Kinzler was hired by Hammerback Remodeling to insulate a custom lake home North of Bemidji, MN. Kinzler insulated the walls with five and a half inches of open-cell spray foam. Kinzler installed a hybrid insulation system in the attic, starting with three inches of open cell spray foam, and covered it with R-40 of blown fiberglass insulation to achieve an R-50 assembly. This created a very efficient and quiet home for our customer.
Because of the “bonus truss” roof system, the customer needed to install a roof venting system and spray foam in the roof area. This also allowed the customer to place heating and air conditioning ducts in the conditioned attic space.
Due to a vaulted roof system and mechanical ducts located in the attic space, Kinzler installed a polystyrene vent system and twelve inches of open-cell spray foam. To improve the overall performance, we also installed five and a half inches of open cell spray foam in the exterior walls. The result was an extremely well-insulated and quiet retirement home for the customer.
For a couple of years Go-Devil Boats, based in Baton Rouge, Louisiana, had been facing issues with their existing insulation which was falling and causing a mess. High-R Metal Building Solutions came to the table with a cost-effective solution to solve their insulation issue and improve the aesthetics of their facility.

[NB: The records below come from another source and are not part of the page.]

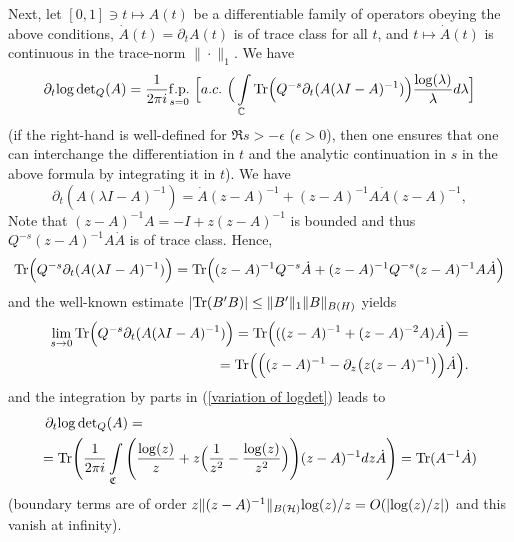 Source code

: \documentclass{amsart}
\begin{document}
Next, let $[0,1]\ni t\mapsto A(t)$ be a differentiable family of operators obeying the above conditions, $\dot{A}(t)=\partial_t A(t)$ is of trace class for all $t$, and $t\mapsto \dot{A}(t)$ is continuous in the trace-norm $\|\cdot\|_1$. We have
\begin{equation}
\label{variation of logdet}
\partial_t{\rm log}\,{\rm det}_Q(A)=\frac{1}{2\pi i}\underset{s=0}{\rm f.p.}\,\,\Big[a.c.\,\,\Big(\int\limits_{\mathbb{C}}{\rm Tr}\Big(Q^{-s}\partial_t(A(\lambda I-A)^{-1})\Big)\frac{{\rm log}(\lambda)}{\lambda}d\lambda\Big]
\end{equation}
(if the right-hand is well-defined for $\Re s>-\epsilon$ ($\epsilon>0$), then one ensures that one can interchange the differentiation in $t$ and the analytic continuation in $s$ in the above formula by integrating it in $t$). We have
$$\partial_t(A(\lambda I-A)^{-1})=\dot{A}(z-A)^{-1}+(z-A)^{-1}A\dot{A}(z-A)^{-1},$$
Note that $(z-A)^{-1}A=-I+z(z-A)^{-1}$ is bounded and thus $Q^{-s}(z-A)^{-1}A\dot{A}$ is of trace class. Hence,
$${\rm Tr}\Big(Q^{-s}\partial_t(A(\lambda I-A)^{-1})\Big)={\rm Tr}\Big((z-A)^{-1}Q^{-s}\dot{A}+(z-A)^{-1}Q^{-s}(z-A)^{-1}A\dot{A}\Big)$$
and the well-known estimate $|{\rm Tr}(B'B)|\le\|B'\|_{1}\|B\|_{B(H)}$ yields
\begin{align*}
\lim_{s\to 0}{\rm Tr}\Big(Q^{-s}\partial_t(A(\lambda I-A)^{-1})\Big)={\rm Tr}\Big(((z-A)^{-1}+(z-A)^{-2}A)\dot{A}\Big)=\\
={\rm Tr}\Big(\Big((z-A)^{-1}-\partial_z\big(z(z-A)^{-1}\big)\Big)\dot{A}\Big).
\end{align*}
and the integration by parts in (\ref{variation of logdet}) leads to
\begin{align}
\label{variation formula}
\begin{split}
\partial_t{\rm log}\,{\rm det}_Q&(A)=\\
={\rm Tr}\Bigg(\frac{1}{2\pi i}&\int\limits_{\mathfrak{C}}\Bigg(\frac{{\rm log}(z)}{z}+z\Big(\frac{1}{z^{2}}-\frac{{\rm log}(z)}{z^2}\Big)\Bigg)(z-A)^{-1}dz\dot{A}\Bigg)={\rm Tr}(A^{-1}\dot{A})
\end{split}
\end{align}
(boundary terms are of order $z\|(z-A)^{-1}\|_{B(\mathcal{H})}{\rm log}(z)/z=O(|{\rm log}(z)/z|)$ and this vanish at infinity).
\end{document}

With over 30,000 square feet of area to install, High-R called upon Kinzler Construction Services of Ames, Iowa and Garland and Jones Insulating of Tyler, Texas to attack this project with a high level of experience and professionalism. While installing the new RetroPan system, the High-R crews worked safely around the employees of Go-Devil Boats on a daily basis, and kept up the production rates of both companies.
The project was completed in approximately 5 weeks, coming in on schedule and budget, without any major setbacks. With a satisfied customer and a great looking facility, this is just another success story for the High-R team.
Kinzler was hired to do excavationless foundation insulation at a home in Minneapolis. This home was built in 1907 and was recently purchased by a new homeowner that is in the process of turning it into a net-zero home, pursuing Green Star certification. The foundation insulation is one of the first items in this big project.
This is the third home where the excavationless foundation insulation procedure has been done. The procedure originally came out of a U.S. Department of Energy field study and involves using a Hydrovac truck to vacuum out a 4” trench of dirt down to the footings around the outside of a home. After that, 1.5” of rigid foam board is installed against the dirt and the remaining 2.5” of the cavity is filled with a special blend spray foam that was made specifically for this application.
The excavationless procedure works well on existing homes. The alternative approach is to use an excavator to dig out the foundation and insulate it using a different strategy. This alternative could take longer, be more expensive and will cause more damage to grass and landscaping.
In the next few months, when the home is ready, we will return and insulate the rest of the foundation above grade so there is a seamless transition between the exterior wall and the foundation insulation. Kinzler will also be insulating other areas of the home including the walls and ceilings. We are excited to be part of such an innovative project and is happy that the homeowner will now have a more comfortable, durable and energy-efficient home.
The customer had been experiencing ice dams for over 30 years. Raking the roof every winter was just a part of their normal routine and they learned that taking a vacation during the winter was not possible after coming home to ice dam damage and water intrusion. Upon consideration of selling their home, they were curious to see if this long-standing problem could be resolved because they did not want to pass on the burden of ice dams to a new potential homeowner.
A home performance assessment was conducted to create a specific scope of work aimed towards preventing ice dams and improving overall home performance. It was determined that air sealing, adding insulation to the attic and ensuring proper attic ventilation was necessary. The work was performed and a final test was conducted to gather data for comparison. The overall air leakage of the home was reduced by 20%. Not only are ice dams no longer an issue, but the overall energy efficiency and comfort of the home have greatly increased. Now the homeowners feel that anyone would be lucky to live in their high performance home.